Although they were not present in Plymouth in 1621, connections to the Haudenosaunee (Iroquois) concepts of Thanksgiving will be discussed so that teachers may utilize this information within their New York Social Studies units on Native Americans.
Dec. 1st (Tuesday):
4-5:15 pm: Ada Jacques (Onondaga Turtle Clan), The Life and Work of an Onondaga Potter; Ithaca Falls Room, Egbert/Phillips Campus Center
Ada will discuss her work as an Onondaga potter and share stories about the meaning of the pottery designs, techniques of production, and her lively and storied life.
7:00 pm: Freida Jacques (Onondaga Turtle Clan), Three Lessons Offered Towards Peace; Textor 102
The Haudenosaunee Confederacy was united by the great Peacemaker over 1,000 years ago.
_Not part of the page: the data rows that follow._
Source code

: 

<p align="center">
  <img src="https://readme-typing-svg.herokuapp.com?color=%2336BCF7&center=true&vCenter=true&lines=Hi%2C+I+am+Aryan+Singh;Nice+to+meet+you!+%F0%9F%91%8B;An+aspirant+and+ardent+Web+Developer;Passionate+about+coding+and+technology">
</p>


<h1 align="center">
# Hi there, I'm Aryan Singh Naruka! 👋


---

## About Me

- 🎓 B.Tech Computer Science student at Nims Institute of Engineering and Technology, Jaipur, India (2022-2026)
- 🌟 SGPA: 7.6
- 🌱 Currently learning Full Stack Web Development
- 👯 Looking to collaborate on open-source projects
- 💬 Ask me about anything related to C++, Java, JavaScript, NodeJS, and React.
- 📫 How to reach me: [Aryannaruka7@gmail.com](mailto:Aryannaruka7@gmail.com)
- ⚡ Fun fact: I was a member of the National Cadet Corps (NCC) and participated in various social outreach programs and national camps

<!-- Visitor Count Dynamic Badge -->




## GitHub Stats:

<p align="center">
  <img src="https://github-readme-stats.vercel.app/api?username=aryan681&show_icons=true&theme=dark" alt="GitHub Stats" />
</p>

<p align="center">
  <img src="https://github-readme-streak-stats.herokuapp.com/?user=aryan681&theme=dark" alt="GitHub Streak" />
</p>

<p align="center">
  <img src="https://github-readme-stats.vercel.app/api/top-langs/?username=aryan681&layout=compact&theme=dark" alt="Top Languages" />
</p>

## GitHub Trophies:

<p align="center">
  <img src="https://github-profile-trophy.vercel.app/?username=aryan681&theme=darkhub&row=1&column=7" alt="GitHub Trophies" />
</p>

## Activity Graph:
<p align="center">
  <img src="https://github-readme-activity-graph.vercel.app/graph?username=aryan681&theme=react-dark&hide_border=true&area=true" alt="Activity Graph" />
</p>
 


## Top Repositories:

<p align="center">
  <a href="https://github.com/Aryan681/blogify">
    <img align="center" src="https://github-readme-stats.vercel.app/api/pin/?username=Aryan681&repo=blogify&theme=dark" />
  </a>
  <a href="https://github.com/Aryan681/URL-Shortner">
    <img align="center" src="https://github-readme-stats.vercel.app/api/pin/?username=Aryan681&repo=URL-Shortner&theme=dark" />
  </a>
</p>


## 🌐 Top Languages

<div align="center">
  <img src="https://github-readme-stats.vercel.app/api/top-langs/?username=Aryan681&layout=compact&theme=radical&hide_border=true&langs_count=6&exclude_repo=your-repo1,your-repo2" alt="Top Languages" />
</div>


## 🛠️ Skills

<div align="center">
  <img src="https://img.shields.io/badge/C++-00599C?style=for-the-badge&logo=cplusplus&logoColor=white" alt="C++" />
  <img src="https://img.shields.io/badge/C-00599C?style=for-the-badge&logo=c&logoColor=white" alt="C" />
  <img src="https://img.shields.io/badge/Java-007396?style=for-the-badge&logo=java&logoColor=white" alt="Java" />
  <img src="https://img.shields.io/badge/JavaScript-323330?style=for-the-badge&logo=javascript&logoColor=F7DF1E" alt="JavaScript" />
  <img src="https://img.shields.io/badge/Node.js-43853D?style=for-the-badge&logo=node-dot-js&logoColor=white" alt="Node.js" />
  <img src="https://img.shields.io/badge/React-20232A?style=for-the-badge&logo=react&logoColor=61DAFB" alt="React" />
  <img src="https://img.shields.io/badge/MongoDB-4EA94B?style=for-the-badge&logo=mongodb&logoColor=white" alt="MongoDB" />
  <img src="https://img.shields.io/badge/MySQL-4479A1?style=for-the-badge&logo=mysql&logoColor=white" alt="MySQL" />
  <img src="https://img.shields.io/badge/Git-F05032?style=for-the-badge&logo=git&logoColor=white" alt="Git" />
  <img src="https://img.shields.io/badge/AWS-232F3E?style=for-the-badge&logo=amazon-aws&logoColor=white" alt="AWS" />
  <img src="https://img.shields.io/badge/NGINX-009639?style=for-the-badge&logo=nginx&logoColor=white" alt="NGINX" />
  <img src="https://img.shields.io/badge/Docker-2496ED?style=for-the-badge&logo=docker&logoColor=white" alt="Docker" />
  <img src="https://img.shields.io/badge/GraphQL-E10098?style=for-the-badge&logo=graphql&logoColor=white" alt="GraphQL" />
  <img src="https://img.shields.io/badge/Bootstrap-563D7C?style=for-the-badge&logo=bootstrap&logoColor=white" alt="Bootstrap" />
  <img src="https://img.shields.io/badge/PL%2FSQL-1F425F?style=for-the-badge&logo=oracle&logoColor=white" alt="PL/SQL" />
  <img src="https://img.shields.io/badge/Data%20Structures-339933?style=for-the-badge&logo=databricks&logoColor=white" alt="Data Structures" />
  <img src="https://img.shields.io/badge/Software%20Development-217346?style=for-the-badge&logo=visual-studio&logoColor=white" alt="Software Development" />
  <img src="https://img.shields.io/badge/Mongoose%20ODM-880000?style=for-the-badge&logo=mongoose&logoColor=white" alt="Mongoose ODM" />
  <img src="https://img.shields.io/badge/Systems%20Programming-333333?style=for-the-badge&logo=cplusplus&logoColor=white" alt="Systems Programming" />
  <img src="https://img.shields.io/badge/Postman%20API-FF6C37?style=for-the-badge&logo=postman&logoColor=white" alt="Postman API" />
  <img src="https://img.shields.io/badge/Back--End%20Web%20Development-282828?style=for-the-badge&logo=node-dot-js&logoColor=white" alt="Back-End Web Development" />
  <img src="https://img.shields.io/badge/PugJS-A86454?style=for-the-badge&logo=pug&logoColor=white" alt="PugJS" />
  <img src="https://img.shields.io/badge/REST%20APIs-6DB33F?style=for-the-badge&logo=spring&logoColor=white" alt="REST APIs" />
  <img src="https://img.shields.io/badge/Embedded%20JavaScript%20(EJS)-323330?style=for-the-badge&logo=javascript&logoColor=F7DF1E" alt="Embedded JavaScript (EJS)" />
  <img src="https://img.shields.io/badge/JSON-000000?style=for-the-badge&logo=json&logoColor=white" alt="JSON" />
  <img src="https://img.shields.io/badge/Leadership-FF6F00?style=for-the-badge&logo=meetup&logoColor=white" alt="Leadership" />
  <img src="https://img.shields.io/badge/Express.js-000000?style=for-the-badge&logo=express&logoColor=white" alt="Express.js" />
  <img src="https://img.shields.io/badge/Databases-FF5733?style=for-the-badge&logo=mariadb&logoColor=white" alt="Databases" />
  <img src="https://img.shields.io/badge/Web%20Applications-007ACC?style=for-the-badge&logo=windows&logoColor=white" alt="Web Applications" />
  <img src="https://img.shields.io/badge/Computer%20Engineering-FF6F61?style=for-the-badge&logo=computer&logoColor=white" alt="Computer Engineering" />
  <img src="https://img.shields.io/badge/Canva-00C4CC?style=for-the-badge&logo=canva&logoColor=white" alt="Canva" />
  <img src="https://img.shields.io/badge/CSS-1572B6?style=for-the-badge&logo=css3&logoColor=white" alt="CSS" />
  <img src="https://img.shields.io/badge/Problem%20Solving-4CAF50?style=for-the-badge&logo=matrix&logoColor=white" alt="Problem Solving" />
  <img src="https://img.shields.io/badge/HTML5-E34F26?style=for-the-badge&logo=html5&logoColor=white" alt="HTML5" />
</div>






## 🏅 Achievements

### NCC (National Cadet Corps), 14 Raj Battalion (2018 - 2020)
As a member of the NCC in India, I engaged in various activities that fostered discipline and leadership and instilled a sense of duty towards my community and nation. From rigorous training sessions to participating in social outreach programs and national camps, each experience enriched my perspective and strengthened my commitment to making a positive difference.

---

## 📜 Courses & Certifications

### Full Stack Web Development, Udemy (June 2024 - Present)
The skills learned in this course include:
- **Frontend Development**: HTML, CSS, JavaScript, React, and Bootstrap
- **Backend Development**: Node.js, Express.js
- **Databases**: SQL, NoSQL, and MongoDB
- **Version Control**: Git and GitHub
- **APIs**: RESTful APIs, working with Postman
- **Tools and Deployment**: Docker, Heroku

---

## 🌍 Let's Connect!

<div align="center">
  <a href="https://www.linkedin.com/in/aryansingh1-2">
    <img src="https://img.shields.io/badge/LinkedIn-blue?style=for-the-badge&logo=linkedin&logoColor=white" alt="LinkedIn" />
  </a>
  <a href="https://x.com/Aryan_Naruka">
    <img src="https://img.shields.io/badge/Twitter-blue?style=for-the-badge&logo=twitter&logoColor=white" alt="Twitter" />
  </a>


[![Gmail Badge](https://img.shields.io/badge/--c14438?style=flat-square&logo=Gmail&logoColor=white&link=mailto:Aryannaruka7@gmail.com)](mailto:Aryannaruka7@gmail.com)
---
The philosophies of peace that were adopted by the Haudenosaunee long ago continue to guide their culture and they have great relevance for promoting peace in today’s world.
The Haudenosaunee, or the Six Nations Iroquois Confederacy,
have existed on this land since the beginning of human memory.
Our culture is among the most ancient continuously existing
cultures in the world. We still remember the earliest doings of human
beings. We remember the original instructions of the Creators of Life on
this place we call Etenoha—Mother Earth. We are the spiritual guardians
of this place. We are the Ongwhehonwhe—the Real People.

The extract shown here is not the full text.